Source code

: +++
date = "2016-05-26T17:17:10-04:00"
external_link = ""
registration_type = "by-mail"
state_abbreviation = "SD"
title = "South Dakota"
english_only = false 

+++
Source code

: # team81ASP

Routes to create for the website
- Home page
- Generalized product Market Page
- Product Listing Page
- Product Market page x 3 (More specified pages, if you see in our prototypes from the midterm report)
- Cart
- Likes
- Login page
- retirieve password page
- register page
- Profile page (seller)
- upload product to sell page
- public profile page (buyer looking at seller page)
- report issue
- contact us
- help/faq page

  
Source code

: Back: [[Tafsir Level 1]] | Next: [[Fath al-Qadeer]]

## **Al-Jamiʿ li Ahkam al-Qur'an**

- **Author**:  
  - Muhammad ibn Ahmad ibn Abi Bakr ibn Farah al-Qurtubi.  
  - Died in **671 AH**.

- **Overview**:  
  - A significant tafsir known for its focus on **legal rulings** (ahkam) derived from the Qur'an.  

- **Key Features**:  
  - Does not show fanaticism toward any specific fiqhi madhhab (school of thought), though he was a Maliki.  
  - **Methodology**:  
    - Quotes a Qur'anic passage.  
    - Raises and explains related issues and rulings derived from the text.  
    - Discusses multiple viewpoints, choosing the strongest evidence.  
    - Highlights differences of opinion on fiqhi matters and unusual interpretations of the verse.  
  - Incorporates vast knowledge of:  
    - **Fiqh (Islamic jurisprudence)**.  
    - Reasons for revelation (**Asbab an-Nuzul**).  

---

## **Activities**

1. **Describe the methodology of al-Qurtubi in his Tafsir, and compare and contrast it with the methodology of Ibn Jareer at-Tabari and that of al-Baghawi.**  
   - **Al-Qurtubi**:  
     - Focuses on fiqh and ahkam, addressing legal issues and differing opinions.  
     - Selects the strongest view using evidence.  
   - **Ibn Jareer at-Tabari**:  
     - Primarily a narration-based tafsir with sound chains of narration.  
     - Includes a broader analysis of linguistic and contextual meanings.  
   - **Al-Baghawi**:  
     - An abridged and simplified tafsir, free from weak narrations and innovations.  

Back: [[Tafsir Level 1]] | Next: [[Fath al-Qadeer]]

▶ [WORK TASK] Output all the lines above. Keep each one exact.

▶ [ANSWER SECTION]
Source code

: +++
date = "2016-05-26T17:17:10-04:00"
external_link = ""
registration_type = "by-mail"
state_abbreviation = "SD"
title = "South Dakota"
english_only = false 

+++
Source code

: # team81ASP

Routes to create for the website
- Home page
- Generalized product Market Page
- Product Listing Page
- Product Market page x 3 (More specified pages, if you see in our prototypes from the midterm report)
- Cart
- Likes
- Login page
- retirieve password page
- register page
- Profile page (seller)
- upload product to sell page
- public profile page (buyer looking at seller page)
- report issue
- contact us
- help/faq page

  
Source code

: Back: [[Tafsir Level 1]] | Next: [[Fath al-Qadeer]]

## **Al-Jamiʿ li Ahkam al-Qur'an**

- **Author**:  
  - Muhammad ibn Ahmad ibn Abi Bakr ibn Farah al-Qurtubi.  
  - Died in **671 AH**.

- **Overview**:  
  - A significant tafsir known for its focus on **legal rulings** (ahkam) derived from the Qur'an.  

- **Key Features**:  
  - Does not show fanaticism toward any specific fiqhi madhhab (school of thought), though he was a Maliki.  
  - **Methodology**:  
    - Quotes a Qur'anic passage.  
    - Raises and explains related issues and rulings derived from the text.  
    - Discusses multiple viewpoints, choosing the strongest evidence.  
    - Highlights differences of opinion on fiqhi matters and unusual interpretations of the verse.  
  - Incorporates vast knowledge of:  
    - **Fiqh (Islamic jurisprudence)**.  
    - Reasons for revelation (**Asbab an-Nuzul**).  

---

## **Activities**

1. **Describe the methodology of al-Qurtubi in his Tafsir, and compare and contrast it with the methodology of Ibn Jareer at-Tabari and that of al-Baghawi.**  
   - **Al-Qurtubi**:  
     - Focuses on fiqh and ahkam, addressing legal issues and differing opinions.  
     - Selects the strongest view using evidence.  
   - **Ibn Jareer at-Tabari**:  
     - Primarily a narration-based tafsir with sound chains of narration.  
     - Includes a broader analysis of linguistic and contextual meanings.  
   - **Al-Baghawi**:  
     - An abridged and simplified tafsir, free from weak narrations and innovations.  

Back: [[Tafsir Level 1]] | Next: [[Fath al-Qadeer]]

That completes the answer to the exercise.